→ Exercise description
Everything from the line with "-User authentication" to the end of the entries should be copied exactly, and nothing else.

════

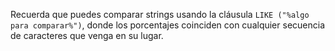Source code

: Recuerda que puedes comparar strings usando la cláusula `LIKE ("%algo para comparar%")`, donde los porcentajes coinciden con cualquier secuencia de caracteres que venga en su lugar. 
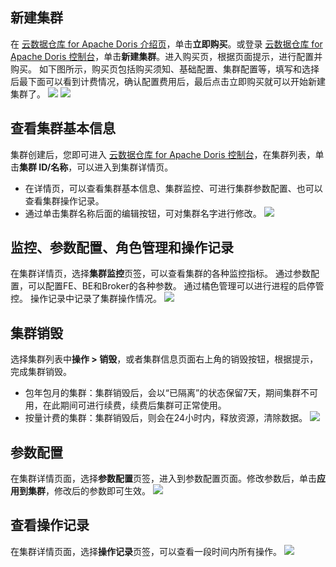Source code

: ## 新建集群
在 [云数据仓库 for Apache Doris 介绍页](https://cloud.tencent.com/product/cdwdoris)，单击**立即购买**。或登录 [云数据仓库 for Apache Doris 控制台](https://console.cloud.tencent.com/cdwdoris)，单击**新建集群**。进入购买页，根据页面提示，进行配置并购买。
如下图所示，购买页包括购买须知、基础配置、集群配置等，填写和选择后最下面可以看到计费情况，确认配置费用后，最后点击立即购买就可以开始新建集群了。
![](https://qcloudimg.tencent-cloud.cn/raw/554e4109017a960200f7f024476ac145.png)
![](https://qcloudimg.tencent-cloud.cn/raw/8693aa5422344aa458206e1f48531d39.png)

## 查看集群基本信息
集群创建后，您即可进入 [云数据仓库 for Apache Doris 控制台](https://console.cloud.tencent.com/cdwdoris)，在集群列表，单击**集群 ID/名称**，可以进入到集群详情页。
- 在详情页，可以查看集群基本信息、集群监控、可进行集群参数配置、也可以查看集群操作记录。
- 通过单击集群名称后面的编辑按钮，可对集群名字进行修改。
![](https://qcloudimg.tencent-cloud.cn/raw/920f0753b1977fb9933f722132949f5e.jpg)

## 监控、参数配置、角色管理和操作记录
在集群详情页，选择**集群监控**页签，可以查看集群的各种监控指标。
通过参数配置，可以配置FE、BE和Broker的各种参数。
通过橘色管理可以进行进程的启停管控。
操作记录中记录了集群操作情况。
![](https://qcloudimg.tencent-cloud.cn/raw/c4fbfb82092c8e240229f93d41896aab.jpg)

## 集群销毁
选择集群列表中**操作 > 销毁**，或者集群信息页面右上角的销毁按钮，根据提示，完成集群销毁。
- 包年包月的集群：集群销毁后，会以“已隔离”的状态保留7天，期间集群不可用，在此期间可进行续费，续费后集群可正常使用。
- 按量计费的集群：集群销毁后，则会在24小时内，释放资源，清除数据。
![](https://qcloudimg.tencent-cloud.cn/raw/2263347c8b9781079d3f596e1aa5edf8.png)

## 参数配置
在集群详情页面，选择**参数配置**页签，进入到参数配置页面。修改参数后，单击**应用到集群**，修改后的参数即可生效。
![](https://qcloudimg.tencent-cloud.cn/raw/05dd7031d7e1b1eb39047411a4ada0e1.jpg)

## 查看操作记录
在集群详情页面，选择**操作记录**页签，可以查看一段时间内所有操作。
![](https://qcloudimg.tencent-cloud.cn/raw/efde1b53eac4a03bc472ada4d359ea65.jpg)

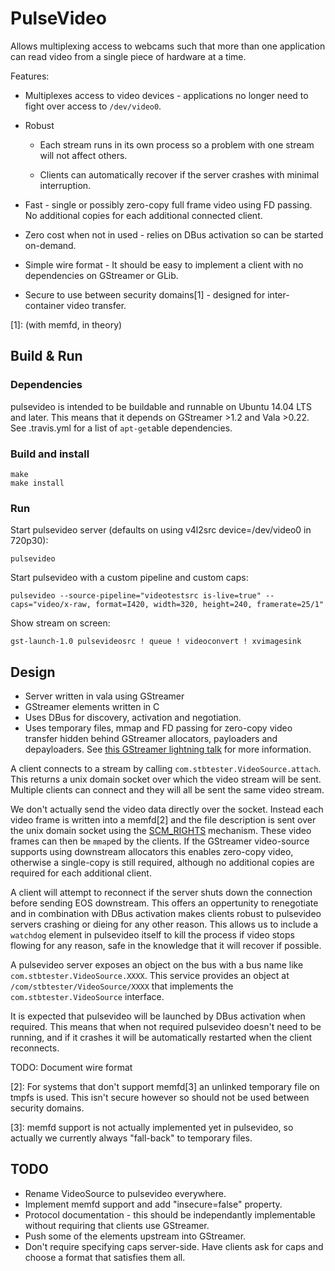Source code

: PulseVideo
==========

Allows multiplexing access to webcams such that more than one application can
read video from a single piece of hardware at a time.

Features:

* Multiplexes access to video devices - applications no longer need to fight
  over access to `/dev/video0`.

* Robust

    * Each stream runs in its own process so a problem with one stream will
      not affect others.

    * Clients can automatically recover if the server crashes with minimal
      interruption.

* Fast - single or possibly zero-copy full frame video using FD passing.  No
  additional copies for each additional connected client.

* Zero cost when not in used - relies on DBus activation so can be started
  on-demand.

* Simple wire format - It should be easy to implement a client with no
  dependencies on GStreamer or GLib.

* Secure to use between security domains[1] - designed for inter-container
  video transfer.

[1]: (with memfd, in theory)

Build & Run
-----------

### Dependencies

pulsevideo is intended to be buildable and runnable on Ubuntu 14.04 LTS and
later.  This means that it depends on GStreamer >1.2 and Vala >0.22.  See
.travis.yml for a list of `apt-get`able dependencies.

### Build and install

    make
    make install

### Run

Start pulsevideo server (defaults on using v4l2src device=/dev/video0 in 720p30):

    pulsevideo

Start pulsevideo with a custom pipeline and custom caps:

    pulsevideo --source-pipeline="videotestsrc is-live=true" --caps="video/x-raw, format=I420, width=320, height=240, framerate=25/1"

Show stream on screen:

    gst-launch-1.0 pulsevideosrc ! queue ! videoconvert ! xvimagesink

Design
------

* Server written in vala using GStreamer
* GStreamer elements written in C
* Uses DBus for discovery, activation and negotiation.
* Uses temporary files, mmap and FD passing for zero-copy video transfer hidden
  behind GStreamer allocators, payloaders and depayloaders.  See [this GStreamer
  lightning talk][gsttalk] for more information.

A client connects to a stream by calling `com.stbtester.VideoSource.attach`.
This returns a unix domain socket over which the video stream will be sent.
Multiple clients can connect and they will all be sent the same video stream.

We don't actually send the video data directly over the socket.  Instead each
video frame is written into a memfd[2] and the file description is sent over
the unix domain socket using the [SCM_RIGHTS] mechanism.  These video frames
can then be `mmap`ed by the clients.  If the GStreamer video-source supports
using downstream allocators this enables zero-copy video, otherwise a
single-copy is still required, although no additional copies are required for
each additional client.

A client will attempt to reconnect if the server shuts down the connection
before sending EOS downstream.  This offers an oppertunity to renegotiate and
in combination with DBus activation makes clients robust to pulsevideo servers
crashing or dieing for any other reason.  This allows us to include a `watchdog`
element in pulsevideo itself to kill the process if video stops flowing for any
reason, safe in the knowledge that it will recover if possible.

A pulsevideo server exposes an object on the bus with a bus name like
`com.stbtester.VideoSource.XXXX`.  This service provides an object at
`/com/stbtester/VideoSource/XXXX` that implements the
`com.stbtester.VideoSource` interface.

It is expected that pulsevideo will be launched by DBus activation when
required.  This means that when not required pulsevideo doesn't need to be
running, and if it crashes it will be automatically restarted when the client
reconnects.

TODO: Document wire format

[2]: For systems that don't support memfd[3] an unlinked temporary file on tmpfs
     is used.  This isn't secure however so should not be used between security
     domains.

[3]: memfd support is not actually implemented yet in pulsevideo, so actually we
     currently always "fall-back" to temporary files.

[SCM_RIGHTS]: http://keithp.com/blogs/fd-passing/

TODO
----

* Rename VideoSource to pulsevideo everywhere.
* Implement memfd support and add "insecure=false" property.
* Protocol documentation - this should be independantly implementable without
  requiring that clients use GStreamer.
* Push some of the elements upstream into GStreamer.
* Don't require specifying caps server-side.  Have clients ask for caps and
  choose a format that satisfies them all.

[gsttalk]: http://gstconf.ubicast.tv/videos/zero-copy-video-with-file-descriptor-passing/
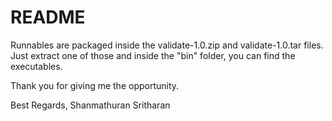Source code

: # README

Runnables are packaged inside the validate-1.0.zip and validate-1.0.tar files.
Just extract one of those and inside the "bin" folder, you can find the executables.

Thank you for giving me the opportunity.

Best Regards,
Shanmathuran Sritharan
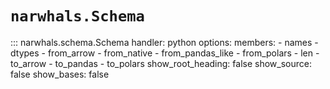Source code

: # `narwhals.Schema`

::: narwhals.schema.Schema
    handler: python
    options:
      members:
        - names
        - dtypes
        - from_arrow
        - from_native
        - from_pandas_like
        - from_polars
        - len
        - to_arrow
        - to_pandas
        - to_polars
      show_root_heading: false
      show_source: false
      show_bases: false
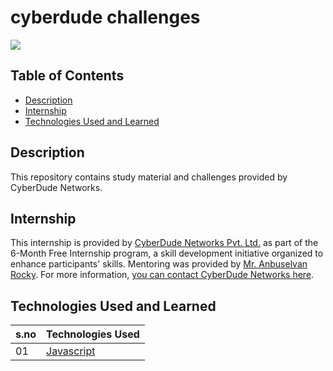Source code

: # cyberdude challenges

<a href="https://www.cyberdudenetworks.com/">
  <img src="https://cyberdudenetworks.com/assets/img/assets/banner.png"/>
</a>

## Table of Contents

- [Description](#description)
- [Internship](#internship)
- [Technologies Used and Learned](#technologies-used-and-learned)

## Description

This repository contains study material and challenges provided by CyberDude Networks.

## Internship

This internship is provided by [CyberDude Networks Pvt. Ltd.](https://youtube.com/cyberdudenetworks) as part of the 6-Month Free Internship program, a skill development initiative organized to enhance participants' skills. Mentoring was provided by [Mr. Anbuselvan Rocky](https://instagram.com/anbuselvanrocky). For more information, [you can contact CyberDude Networks here](https://cyberdudenetworks.com).

## Technologies Used and Learned

| s.no | Technologies Used                    |
| :--- | ------------------------------------ |
| 01   | [Javascript](./javascript) |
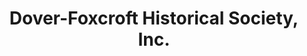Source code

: ---
layout: repo
title: "Dover-Foxcroft Historical Society, Inc."
id: 2659
permalink: repos/2659/
---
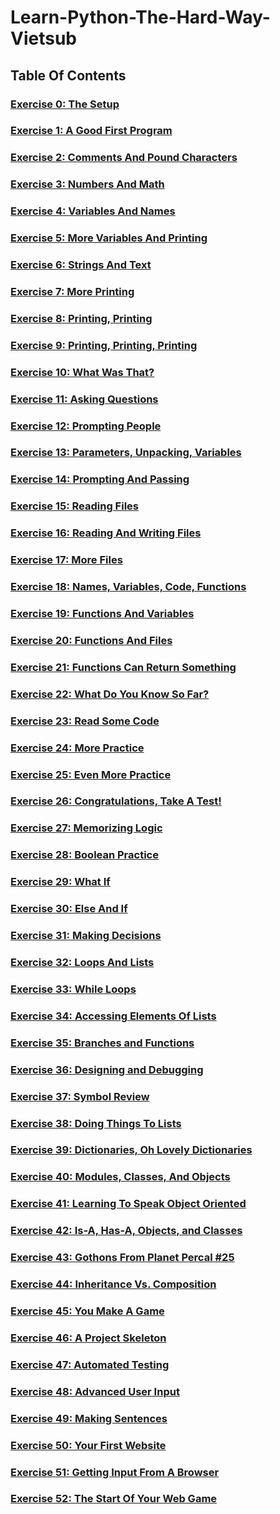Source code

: # Learn-Python-The-Hard-Way-Vietsub

## Table Of Contents

### [Exercise 0: The Setup]()

### [Exercise 1: A Good First Program](./1/Exercise1.md)

### [Exercise 2: Comments And Pound Characters](./2/Exercise2.md)

### [Exercise 3: Numbers And Math](./3/Exercise3.md)

### [Exercise 4: Variables And Names](./4/Exercise4.md)

### [Exercise 5: More Variables And Printing](./5/Exercise5.md)

### [Exercise 6: Strings And Text](./6/Exercise6.md)

### [Exercise 7: More Printing](./7/Exercise7.md)

### [Exercise 8: Printing, Printing](./8/Exercise8.md)

### [Exercise 9: Printing, Printing, Printing](./9/Exercise9.md)

### [Exercise 10: What Was That?](./10/Exercise10.md)

### [Exercise 11: Asking Questions](./11/Exercise11.md)

### [Exercise 12: Prompting People](./12/Exercise12.md)

### [Exercise 13: Parameters, Unpacking, Variables](./13/Exercise13.md)

### [Exercise 14: Prompting And Passing](./14/Exercise14.md)

### [Exercise 15: Reading Files](./15/Exercise15.md)

### [Exercise 16: Reading And Writing Files](./16/Exercise16.md)

### [Exercise 17: More Files](./17/Exercise17.md)

### [Exercise 18: Names, Variables, Code, Functions](./18/Exercise18.md)

### [Exercise 19: Functions And Variables](./19/Exercise19.md)

### [Exercise 20: Functions And Files]()

### [Exercise 21: Functions Can Return Something]()

### [Exercise 22: What Do You Know So Far?](./22/Exercise22.md)

### [Exercise 23: Read Some Code]()

### [Exercise 24: More Practice]()

### [Exercise 25: Even More Practice]()

### [Exercise 26: Congratulations, Take A Test!]()

### [Exercise 27: Memorizing Logic]()

### [Exercise 28: Boolean Practice]()

### [Exercise 29: What If]()

### [Exercise 30: Else And If]()

### [Exercise 31: Making Decisions]()

### [Exercise 32: Loops And Lists]()

### [Exercise 33: While Loops]()

### [Exercise 34: Accessing Elements Of Lists]()

### [Exercise 35: Branches and Functions]()

### [Exercise 36: Designing and Debugging]()

### [Exercise 37: Symbol Review]()

### [Exercise 38: Doing Things To Lists]()

### [Exercise 39: Dictionaries, Oh Lovely Dictionaries]()

### [Exercise 40: Modules, Classes, And Objects]()

### [Exercise 41: Learning To Speak Object Oriented]()

### [Exercise 42: Is-A, Has-A, Objects, and Classes]()

### [Exercise 43: Gothons From Planet Percal #25]()

### [Exercise 44: Inheritance Vs. Composition]()

### [Exercise 45: You Make A Game]()

### [Exercise 46: A Project Skeleton]()

### [Exercise 47: Automated Testing]()

### [Exercise 48: Advanced User Input]()

### [Exercise 49: Making Sentences]()

### [Exercise 50: Your First Website]()

### [Exercise 51: Getting Input From A Browser]()

### [Exercise 52: The Start Of Your Web Game]()
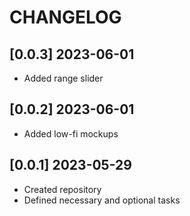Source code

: # CHANGELOG

## [0.0.3] 2023-06-01
- Added range slider
## [0.0.2] 2023-06-01
- Added low-fi mockups
## [0.0.1] 2023-05-29
- Created repository
- Defined necessary and optional tasks
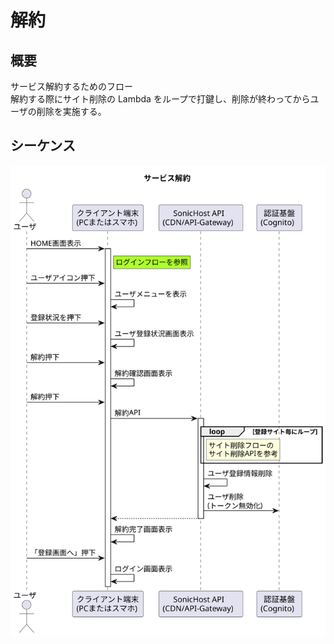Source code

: # 解約

## 概要

サービス解約するためのフロー  
解約する際にサイト削除の Lambda をループで打鍵し、削除が終わってからユーザの削除を実施する。

## シーケンス

![解約](./cancellationFlow.svg)
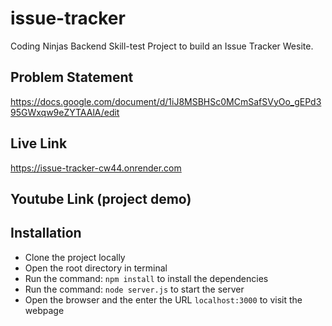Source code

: ﻿# issue-tracker
Coding Ninjas Backend Skill-test Project to build an Issue Tracker Wesite. 

## Problem Statement
https://docs.google.com/document/d/1iJ8MSBHSc0MCmSafSVyOo_gEPd395GWxqw9eZYTAAlA/edit

## Live Link
https://issue-tracker-cw44.onrender.com

## Youtube Link (project demo)

## Installation
- Clone the project locally
- Open the root directory in terminal
- Run the command: `npm install` to install the dependencies
- Run the command: `node server.js` to start the server
- Open the browser and the enter the URL `localhost:3000` to visit the webpage


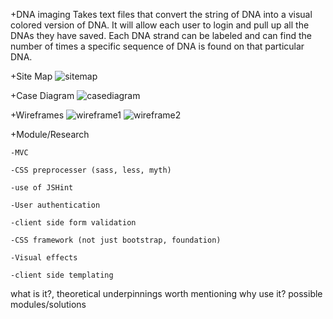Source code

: +DNA imaging
	Takes text files that convert the string of DNA into a visual colored version of DNA. It will allow each user to login and pull up all the DNAs they have saved. Each DNA strand can be labeled and can find the number of times a specific sequence of DNA is found on that particular DNA.
	
+Site Map
![sitemap](https://github.com/xsweetpea/2014-finalproject/blob/master/documentation/sitemap.png)

+Case Diagram
![casediagram](https://github.com/xsweetpea/2014-finalproject/blob/master/documentation/casediagram.png)

+Wireframes
![wireframe1](https://github.com/xsweetpea/2014-finalproject/blob/master/documentation/wireframe1.png)
![wireframe2](https://github.com/xsweetpea/2014-finalproject/blob/master/documentation/wireframe2.png)

+Module/Research

	-MVC	

	-CSS preprocesser (sass, less, myth)

	-use of JSHint

	-User authentication

	-client side form validation

	-CSS framework (not just bootstrap, foundation)

	-Visual effects

	-client side templating

what is it?, theoretical underpinnings worth mentioning
why use it? possible modules/solutions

════

→ Output below
	-User authentication

	-client side form validation

	-CSS framework (not just bootstrap, foundation)

	-Visual effects

	-client side templating

what is it?, theoretical underpinnings worth mentioning
why use it? possible modules/solutions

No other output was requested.